WORK TASK: The records below must be output exactly, without pictures.

RECORDS FOR PROCESSING:
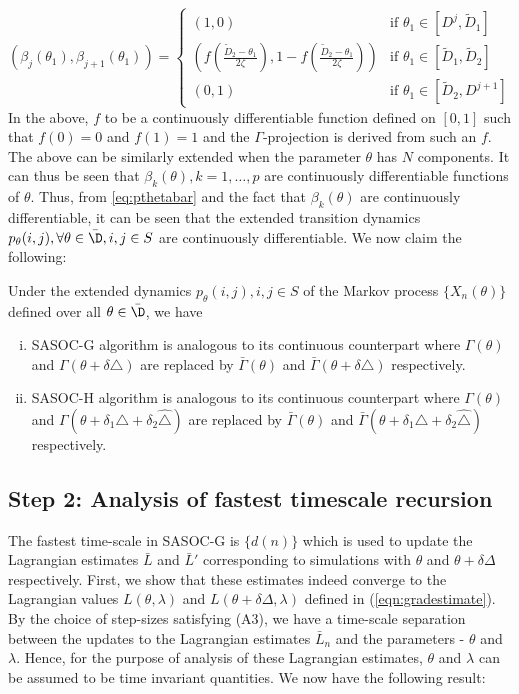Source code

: \documentclass[11pt,letterpaper,english]{article}
\begin{document}
\begin{equation}
 (\beta_j(\theta_1),\beta_{j+1}(\theta_1)) =
  \begin{cases}
   (1,0) &  \text{if } \theta_1 \in\left[D^j,\tilde D_1 \right] \\
   (f(\frac{\tilde D_2 - \theta_1}{2\zeta}), 1- f(\frac{\tilde D_2 - \theta_1}{2\zeta})) & \text{if } \theta_1 \in \left[\tilde D_1, \tilde D_2\right]  \\
   (0,1) & \text{if } \theta_1 \in \left[\tilde D_2,D^{j+1}\right]
  \end{cases}
\end{equation}
In the above, $f$ to be a continuously differentiable function defined on $[0,1]$ such that $f(0)=0$ and $f(1)=1$ and the $\Gamma$-projection is derived from such an $f$. The above can be similarly extended when the parameter $\theta$ has $N$ components. It can thus be seen that $\beta_k(\theta), k=1,\ldots,p$ are continuously differentiable functions of $\theta$. Thus, from  \eqref{eq:pthetabar} and the fact that $\beta_k(\theta)$ are continuously differentiable, it can be seen that the extended transition dynamics $p_\theta(i,j), \forall \theta \in \bar\D, i,j \in S$ are continuously differentiable.
We now claim the following:
\begin{lemma}
\label{lemma:sasocequivalence}
Under the extended dynamics $p_\theta(i,j),i,j \in S$ of the Markov process
$\{X_n(\theta)\}$ defined over all $\theta \in \bar \D$, we have
\begin{enumerate}[(i)]
    \item SASOC-G algorithm is analogous to its continuous counterpart where $\Gamma(\theta)$ and $\Gamma(\theta + \delta \triangle)$ are replaced by $\bar\Gamma(\theta)$ and $\bar\Gamma(\theta + \delta \triangle)$ respectively.
    \item SASOC-H algorithm is analogous to its continuous counterpart
where $\Gamma(\theta)$ and $\Gamma(\theta + \delta_1 \triangle + \delta_2
\hat\triangle)$ are replaced by $\bar\Gamma(\theta)$ and $\bar\Gamma(\theta
+\delta_1 \triangle + \delta_2 \hat\triangle)$ respectively.
\end{enumerate}
\end{lemma}

\subsection*{Step 2: Analysis of fastest timescale recursion}
The fastest time-scale in SASOC-G is $\{d(n)\}$ which is used
to update the Lagrangian estimates $\bar{L}$ and $\bar{L}'$ corresponding to
simulations with $\theta$ and $\theta + \delta \Delta$ respectively. First, we
show that these estimates indeed converge to the Lagrangian values $L(\theta,
\lambda)$ and $L(\theta + \delta \Delta, \lambda)$ defined in
(\ref{eqn:gradestimate}). By the choice of
step-sizes satisfying (A3), we have a time-scale separation between the updates
to the Lagrangian estimates $\bar{L}_n$ and the parameters - $\theta$ and
$\lambda$. Hence, for the purpose of analysis of these
Lagrangian estimates, $\theta$ and $\lambda$ can be
assumed to be time invariant quantities. We now have the following result:
\end{document}
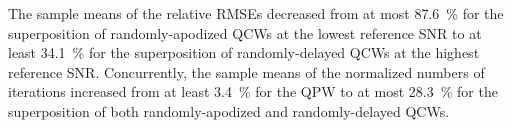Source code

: The sample means of
the relative \acp{RMSE} decreased from
at most \SI{87.6}{\percent} for
the superposition of
randomly-apodized \acp{QCW} at
the lowest reference \ac{SNR} to
at least \SI{34.1}{\percent} for
the superposition of
randomly-delayed \acp{QCW} at
the highest reference \ac{SNR}.
Concurrently,
the sample means of
the normalized numbers of
iterations increased from
at least \SI{3.4}{\percent} for
the \ac{QPW} to
at most \SI{28.3}{\percent} for
the superposition of both
randomly-apodized and
randomly-delayed \acp{QCW}.
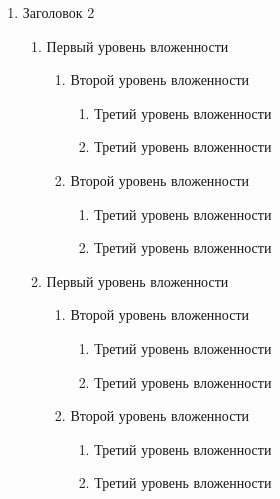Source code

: \documentclass[a4paper,12pt]{article}
\begin{document}
\begin{enumerate}
\begin{enumerate}
\begin{enumerate}
\begin{enumerate}
                              \end{enumerate}
                    \end{enumerate}
          \end{enumerate}
    \item Заголовок 2
          \begin{enumerate}
              \item Первый уровень вложенности
                    \begin{enumerate}
                        \item Второй уровень вложенности
                              \begin{enumerate}
                                  \item Третий уровень вложенности
                                  \item Третий уровень вложенности
                              \end{enumerate}
                        \item Второй уровень вложенности
                              \begin{enumerate}
                                  \item Третий уровень вложенности
                                  \item Третий уровень вложенности
                              \end{enumerate}
                    \end{enumerate}
              \item Первый уровень вложенности
                    \begin{enumerate}
                        \item Второй уровень вложенности
                              \begin{enumerate}
                                  \item Третий уровень вложенности
                                  \item Третий уровень вложенности
                              \end{enumerate}
                        \item Второй уровень вложенности
                              \begin{enumerate}
                                  \item Третий уровень вложенности
                                  \item Третий уровень вложенности
                              \end{enumerate}
                    \end{enumerate}
          \end{enumerate}
\end{enumerate}
\end{document}
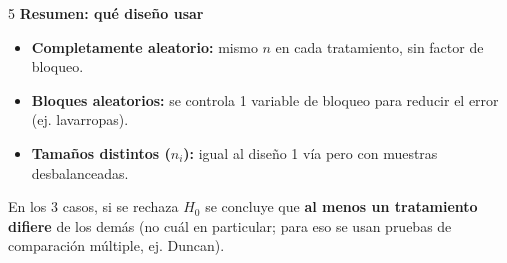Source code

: \documentclass[9pt,a4paper]{article}
\newcommand{\bodysize}{\fontsize{7.5}{8.7}\selectfont}
\newcommand{\subsize}{\fontsize{8.6}{10}\selectfont\bfseries}
\newcommand{\topic}[2]{\subsize\textcolor{#1!60!black}{#2}\par\vspace{0.5pt}\bodysize}
\begin{document}
\begin{multicols}{5}
\topic{green}{Resumen: qué diseño usar}
\begin{itemize}[leftmargin=10pt,itemsep=1pt,topsep=1pt,parsep=0pt]
  \item \textbf{Completamente aleatorio:} mismo $n$ en cada tratamiento, sin factor de bloqueo.
  \item \textbf{Bloques aleatorios:} se controla 1 variable de bloqueo para reducir el error (ej. lavarropas).
  \item \textbf{Tamaños distintos ($n_i$):} igual al diseño 1 vía pero con muestras desbalanceadas.
\end{itemize}
En los 3 casos, si se rechaza $H_0$ se concluye que \textbf{al menos un tratamiento difiere} de los demás (no cuál en particular; para eso se usan pruebas de comparación múltiple, ej. Duncan).

\end{multicols}
\end{document}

SOLUTION TO THE PROBLEM:
Source code

: \documentclass[11pt,letterpaper,english]{article}
\begin{document}
\begin{equation}
 (\beta_j(\theta_1),\beta_{j+1}(\theta_1)) =
  \begin{cases}
   (1,0) &  \text{if } \theta_1 \in\left[D^j,\tilde D_1 \right] \\
   (f(\frac{\tilde D_2 - \theta_1}{2\zeta}), 1- f(\frac{\tilde D_2 - \theta_1}{2\zeta})) & \text{if } \theta_1 \in \left[\tilde D_1, \tilde D_2\right]  \\
   (0,1) & \text{if } \theta_1 \in \left[\tilde D_2,D^{j+1}\right]
  \end{cases}
\end{equation}
In the above, $f$ to be a continuously differentiable function defined on $[0,1]$ such that $f(0)=0$ and $f(1)=1$ and the $\Gamma$-projection is derived from such an $f$. The above can be similarly extended when the parameter $\theta$ has $N$ components. It can thus be seen that $\beta_k(\theta), k=1,\ldots,p$ are continuously differentiable functions of $\theta$. Thus, from  \eqref{eq:pthetabar} and the fact that $\beta_k(\theta)$ are continuously differentiable, it can be seen that the extended transition dynamics $p_\theta(i,j), \forall \theta \in \bar\D, i,j \in S$ are continuously differentiable.
We now claim the following:
\begin{lemma}
\label{lemma:sasocequivalence}
Under the extended dynamics $p_\theta(i,j),i,j \in S$ of the Markov process
$\{X_n(\theta)\}$ defined over all $\theta \in \bar \D$, we have
\begin{enumerate}[(i)]
    \item SASOC-G algorithm is analogous to its continuous counterpart where $\Gamma(\theta)$ and $\Gamma(\theta + \delta \triangle)$ are replaced by $\bar\Gamma(\theta)$ and $\bar\Gamma(\theta + \delta \triangle)$ respectively.
    \item SASOC-H algorithm is analogous to its continuous counterpart
where $\Gamma(\theta)$ and $\Gamma(\theta + \delta_1 \triangle + \delta_2
\hat\triangle)$ are replaced by $\bar\Gamma(\theta)$ and $\bar\Gamma(\theta
+\delta_1 \triangle + \delta_2 \hat\triangle)$ respectively.
\end{enumerate}
\end{lemma}

\subsection*{Step 2: Analysis of fastest timescale recursion}
The fastest time-scale in SASOC-G is $\{d(n)\}$ which is used
to update the Lagrangian estimates $\bar{L}$ and $\bar{L}'$ corresponding to
simulations with $\theta$ and $\theta + \delta \Delta$ respectively. First, we
show that these estimates indeed converge to the Lagrangian values $L(\theta,
\lambda)$ and $L(\theta + \delta \Delta, \lambda)$ defined in
(\ref{eqn:gradestimate}). By the choice of
step-sizes satisfying (A3), we have a time-scale separation between the updates
to the Lagrangian estimates $\bar{L}_n$ and the parameters - $\theta$ and
$\lambda$. Hence, for the purpose of analysis of these
Lagrangian estimates, $\theta$ and $\lambda$ can be
assumed to be time invariant quantities. We now have the following result:
\end{document}
Source code

: The sample means of
the relative \acp{RMSE} decreased from
at most \SI{87.6}{\percent} for
the superposition of
randomly-apodized \acp{QCW} at
the lowest reference \ac{SNR} to
at least \SI{34.1}{\percent} for
the superposition of
randomly-delayed \acp{QCW} at
the highest reference \ac{SNR}.
Concurrently,
the sample means of
the normalized numbers of
iterations increased from
at least \SI{3.4}{\percent} for
the \ac{QPW} to
at most \SI{28.3}{\percent} for
the superposition of both
randomly-apodized and
randomly-delayed \acp{QCW}.
Source code

: \documentclass[a4paper,12pt]{article}
\begin{document}
\begin{enumerate}
\begin{enumerate}
\begin{enumerate}
\begin{enumerate}
                              \end{enumerate}
                    \end{enumerate}
          \end{enumerate}
    \item Заголовок 2
          \begin{enumerate}
              \item Первый уровень вложенности
                    \begin{enumerate}
                        \item Второй уровень вложенности
                              \begin{enumerate}
                                  \item Третий уровень вложенности
                                  \item Третий уровень вложенности
                              \end{enumerate}
                        \item Второй уровень вложенности
                              \begin{enumerate}
                                  \item Третий уровень вложенности
                                  \item Третий уровень вложенности
                              \end{enumerate}
                    \end{enumerate}
              \item Первый уровень вложенности
                    \begin{enumerate}
                        \item Второй уровень вложенности
                              \begin{enumerate}
                                  \item Третий уровень вложенности
                                  \item Третий уровень вложенности
                              \end{enumerate}
                        \item Второй уровень вложенности
                              \begin{enumerate}
                                  \item Третий уровень вложенности
                                  \item Третий уровень вложенности
                              \end{enumerate}
                    \end{enumerate}
          \end{enumerate}
\end{enumerate}
\end{document}
Source code

: \documentclass[9pt,a4paper]{article}
\newcommand{\bodysize}{\fontsize{7.5}{8.7}\selectfont}
\newcommand{\subsize}{\fontsize{8.6}{10}\selectfont\bfseries}
\newcommand{\topic}[2]{\subsize\textcolor{#1!60!black}{#2}\par\vspace{0.5pt}\bodysize}
\begin{document}
\begin{multicols}{5}
\topic{green}{Resumen: qué diseño usar}
\begin{itemize}[leftmargin=10pt,itemsep=1pt,topsep=1pt,parsep=0pt]
  \item \textbf{Completamente aleatorio:} mismo $n$ en cada tratamiento, sin factor de bloqueo.
  \item \textbf{Bloques aleatorios:} se controla 1 variable de bloqueo para reducir el error (ej. lavarropas).
  \item \textbf{Tamaños distintos ($n_i$):} igual al diseño 1 vía pero con muestras desbalanceadas.
\end{itemize}
En los 3 casos, si se rechaza $H_0$ se concluye que \textbf{al menos un tratamiento difiere} de los demás (no cuál en particular; para eso se usan pruebas de comparación múltiple, ej. Duncan).

\end{multicols}
\end{document}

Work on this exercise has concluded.